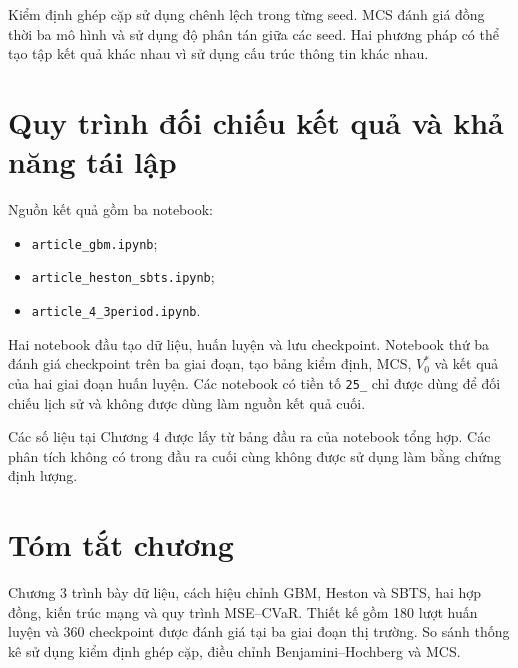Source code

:Kiểm định ghép cặp sử dụng chênh lệch trong từng seed. MCS đánh giá đồng thời
ba mô hình và sử dụng độ phân tán giữa các seed. Hai phương pháp có thể tạo tập
kết quả khác nhau vì sử dụng cấu trúc thông tin khác nhau.

\section{Quy trình đối chiếu kết quả và khả năng tái lập}
\label{sec:c3-reproducibility}

Nguồn kết quả gồm ba notebook:
\begin{itemize}
    \item \texttt{article\_gbm.ipynb};
    \item \texttt{article\_heston\_sbts.ipynb};
    \item \texttt{article\_4\_3period.ipynb}.
\end{itemize}
Hai notebook đầu tạo dữ liệu, huấn luyện và lưu checkpoint. Notebook thứ ba
đánh giá checkpoint trên ba giai đoạn, tạo bảng kiểm định, MCS, $V_0^{*}$ và
kết quả của hai giai đoạn huấn luyện. Các notebook có tiền tố \texttt{25\_}
chỉ được dùng để đối chiếu lịch sử và không được dùng làm nguồn kết quả cuối.

Các số liệu tại Chương 4 được lấy từ bảng đầu ra của notebook tổng hợp. Các
phân tích không có trong đầu ra cuối cùng không được sử dụng làm bằng chứng
định lượng.

\section{Tóm tắt chương}

Chương 3 trình bày dữ liệu, cách hiệu chỉnh GBM, Heston và SBTS, hai hợp đồng,
kiến trúc mạng và quy trình MSE--CVaR. Thiết kế gồm 180 lượt huấn luyện và 360
checkpoint được đánh giá tại ba giai đoạn thị trường. So sánh thống kê sử dụng
kiểm định ghép cặp, điều chỉnh Benjamini--Hochberg và MCS.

======

- **YOUR GOAL**: Retype all entries exactly as they appear, dropping the images.

- **EXERCISE RESPONSE**:
Source code

:Kiểm định ghép cặp sử dụng chênh lệch trong từng seed. MCS đánh giá đồng thời
ba mô hình và sử dụng độ phân tán giữa các seed. Hai phương pháp có thể tạo tập
kết quả khác nhau vì sử dụng cấu trúc thông tin khác nhau.

\section{Quy trình đối chiếu kết quả và khả năng tái lập}
\label{sec:c3-reproducibility}

Nguồn kết quả gồm ba notebook:
\begin{itemize}
    \item \texttt{article\_gbm.ipynb};
    \item \texttt{article\_heston\_sbts.ipynb};
    \item \texttt{article\_4\_3period.ipynb}.
\end{itemize}
Hai notebook đầu tạo dữ liệu, huấn luyện và lưu checkpoint. Notebook thứ ba
đánh giá checkpoint trên ba giai đoạn, tạo bảng kiểm định, MCS, $V_0^{*}$ và
kết quả của hai giai đoạn huấn luyện. Các notebook có tiền tố \texttt{25\_}
chỉ được dùng để đối chiếu lịch sử và không được dùng làm nguồn kết quả cuối.

Các số liệu tại Chương 4 được lấy từ bảng đầu ra của notebook tổng hợp. Các
phân tích không có trong đầu ra cuối cùng không được sử dụng làm bằng chứng
định lượng.

\section{Tóm tắt chương}

Chương 3 trình bày dữ liệu, cách hiệu chỉnh GBM, Heston và SBTS, hai hợp đồng,
kiến trúc mạng và quy trình MSE--CVaR. Thiết kế gồm 180 lượt huấn luyện và 360
checkpoint được đánh giá tại ba giai đoạn thị trường. So sánh thống kê sử dụng
kiểm định ghép cặp, điều chỉnh Benjamini--Hochberg và MCS.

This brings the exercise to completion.